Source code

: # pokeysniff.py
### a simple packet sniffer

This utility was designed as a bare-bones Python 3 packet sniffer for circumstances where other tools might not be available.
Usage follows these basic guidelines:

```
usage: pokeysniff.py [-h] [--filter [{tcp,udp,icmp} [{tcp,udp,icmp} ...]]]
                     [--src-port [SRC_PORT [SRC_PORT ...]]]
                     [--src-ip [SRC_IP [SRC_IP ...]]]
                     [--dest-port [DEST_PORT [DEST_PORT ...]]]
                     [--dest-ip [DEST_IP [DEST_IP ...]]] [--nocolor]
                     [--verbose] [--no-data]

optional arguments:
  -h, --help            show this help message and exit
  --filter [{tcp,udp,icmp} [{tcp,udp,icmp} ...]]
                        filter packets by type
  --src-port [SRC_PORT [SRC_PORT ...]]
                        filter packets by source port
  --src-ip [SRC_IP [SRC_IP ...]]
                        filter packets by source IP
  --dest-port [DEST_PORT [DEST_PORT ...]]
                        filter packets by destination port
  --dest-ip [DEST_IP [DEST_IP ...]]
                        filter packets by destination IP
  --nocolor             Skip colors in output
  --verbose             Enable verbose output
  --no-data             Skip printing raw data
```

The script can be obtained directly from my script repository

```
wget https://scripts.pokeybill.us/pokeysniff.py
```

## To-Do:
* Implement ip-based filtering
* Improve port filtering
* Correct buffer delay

- - -

■ WHAT TO PRODUCE ■
Show each line of the material where the word "pokeysniff" occurs.

■ RESPONSE TO THE EXERCISE ■
: # pokeysniff.py
usage: pokeysniff.py [-h] [--filter [{tcp,udp,icmp} [{tcp,udp,icmp} ...]]]
wget https://scripts.pokeybill.us/pokeysniff.py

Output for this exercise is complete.